One reason boils down to simple convenience—for white people, that is. In his 2002 book “Race and Reunion,” Yale historian David Blight describes a national fervor for “reconciliation” that began in the 1880s and lasted through the end of World War I, fueled in large part by the South’s desire to attract industry, Northern investors’ desire to make money, and the desire of white people everywhere to push “the Negro question” aside. In the process, the real causes of the war were swept under the rug, the better to facilitate economic partnerships and sentimental reunions of Civil War veterans.

But an equally important reason was a vigorous, sustained effort by Southerners to literally rewrite history—and among the most ardent revisionists were a group of respectable white Southern matrons known as the United Daughters of the Confederacy.

That white supremacist at the panel yesterday (and yes, he is the real thing) going on about how slaves should be grateful they were given food and shelter didn't get the memo. Slavery is supposed to be irrelevant. The Civil War was about freeeeeeedom.

I know why so many Americans believe this, at least those of a certain age. I went to the 8th grade here in California and we spent the entire year on the Civil War. (My particular project was about the Lincoln-Douglas debates.) The teacher was emphatic that the "war between the states" was about states' rights. We talked about slavery --- I'm pretty sure someone did their project on the subject along with subjects such as the Monitor and the Merrimac and Matthew Brady. But it certainly was not the focus of the year-long study nor was it ever considered as the reason for the war. I suspect I'm not the only one whose earliest and, for many, their most comprehensive lesson about the civil war was that one.

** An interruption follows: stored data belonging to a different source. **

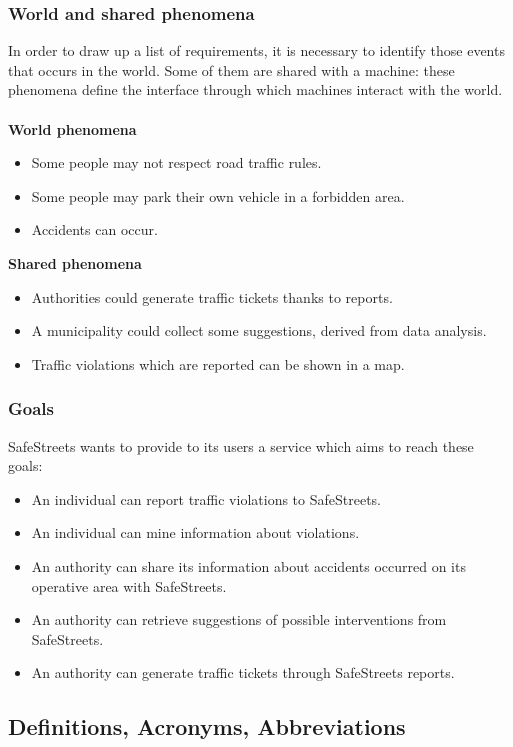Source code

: \documentclass{article}
\newcommand\goal[1]{\item[{[G#1]}] }
\begin{document}
			\subsubsection{World and shared phenomena}
				In order to draw up a list of requirements, it is necessary to identify those events that occurs in the world. Some of them are shared with a machine: these phenomena define the interface through which machines interact with the world.\\\\				
				\textbf{World phenomena}
				\begin{itemize}
					\item Some people may not respect road traffic rules.
					\item Some people may park their own vehicle in a forbidden area.
					\item Accidents can occur.
				\end{itemize}
				\textbf{Shared phenomena}
				\begin{itemize}
					\item Authorities could generate traffic tickets thanks to reports. 
					\item A municipality could collect some suggestions, derived from data analysis.
					\item Traffic violations which are reported can be shown in a map.
				\end{itemize}
			\subsubsection{Goals}
				SafeStreets wants to provide to its users a service which aims to reach these goals:
				\begin{itemize}
					\goal{1}An individual can report traffic violations to SafeStreets.
					\goal{2}An individual can mine information about violations.					
					\goal{3}An authority can share its information about accidents occurred on its operative area with SafeStreets.
					\goal{4}An authority can retrieve suggestions of possible interventions from SafeStreets.
					\goal{5}An authority can generate traffic tickets through SafeStreets reports.
				\end{itemize}
				
				
		\subsection{Definitions, Acronyms, Abbreviations}
\end{document}
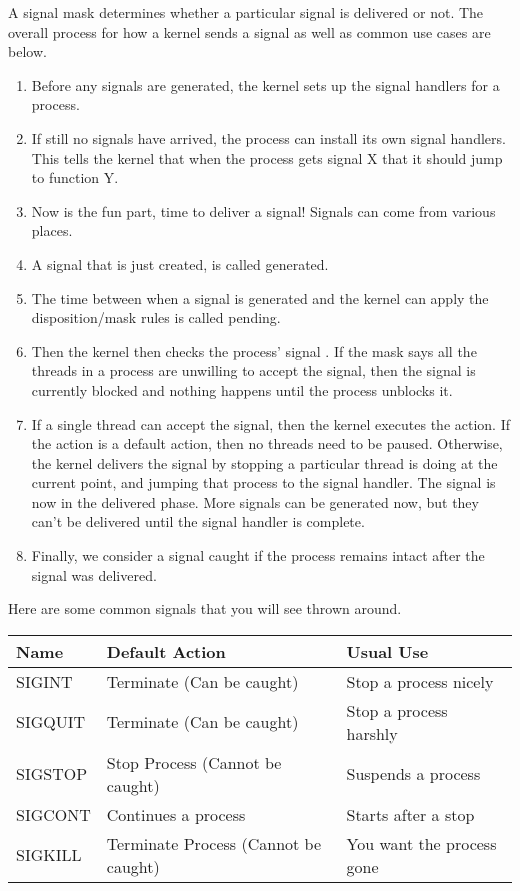A signal mask determines whether a particular signal is delivered or not.
The overall process for how a kernel sends a signal as well as common use cases are below.

\begin{enumerate}
\item Before any signals are generated, the kernel sets up the signal handlers for a process.
\item If still no signals have arrived, the process can install its own signal handlers.
  This tells the kernel that when the process gets signal X that it should jump to function Y.
\item Now is the fun part, time to deliver a signal!
  Signals can come from various places.
\item A signal that is just created, is called generated.
\item The time between when a signal is generated and the kernel can apply the disposition/mask rules is called pending.
\item Then the kernel then checks the process' signal .
  If the mask says all the threads in a process are unwilling to accept the signal, then the signal is currently blocked and nothing happens until the process unblocks it.
\item If a single thread can accept the signal, then the kernel executes the action. If the action is a default action, then no threads need to be paused.
  Otherwise, the kernel delivers the signal by stopping  a particular thread is doing at the current point, and jumping that process to the signal handler.
  The signal is now in the delivered phase.
  More signals can be generated now, but they can't be delivered until the signal handler is complete.
\item Finally, we consider a signal caught if the process remains intact after the signal was delivered.
\end{enumerate}

Here are some common signals that you will see thrown around.

\begin{tabular}{|l|l|l|}
Name & Default Action & Usual Use \\ \hline
SIGINT & Terminate (Can be caught) & Stop a process nicely \\
SIGQUIT & Terminate (Can be caught) & Stop a process harshly \\
SIGSTOP & Stop Process (Cannot be caught) & Suspends a process \\
SIGCONT & Continues a process & Starts after a stop \\
SIGKILL & Terminate Process (Cannot be caught) & You want the process gone \\
\end{tabular}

This wasn't the South, it was the San Francisco bay area in the 1970s. Hopefully things have changed and the standard curriculum for school kids everywhere is more balanced. But that's what a whole lot of us learned at a young age for a very long time in this country. It seems crazy to me now, but I was just a kid. I assumed they were telling me the truth. Lucky for me I learned otherwise from different teachers but I wonder how many other people just learned this in school and that was that.

This belief in "states' rights" undergirds much of the modern conservative project, mostly as a result of the redrawing of partisan lines in the wake of the civil rights movement in the 1960s. But it's more than that isn't it? It's the scab that keeps getting picked by people like that creepy racist at CPAC and the wound just never heals.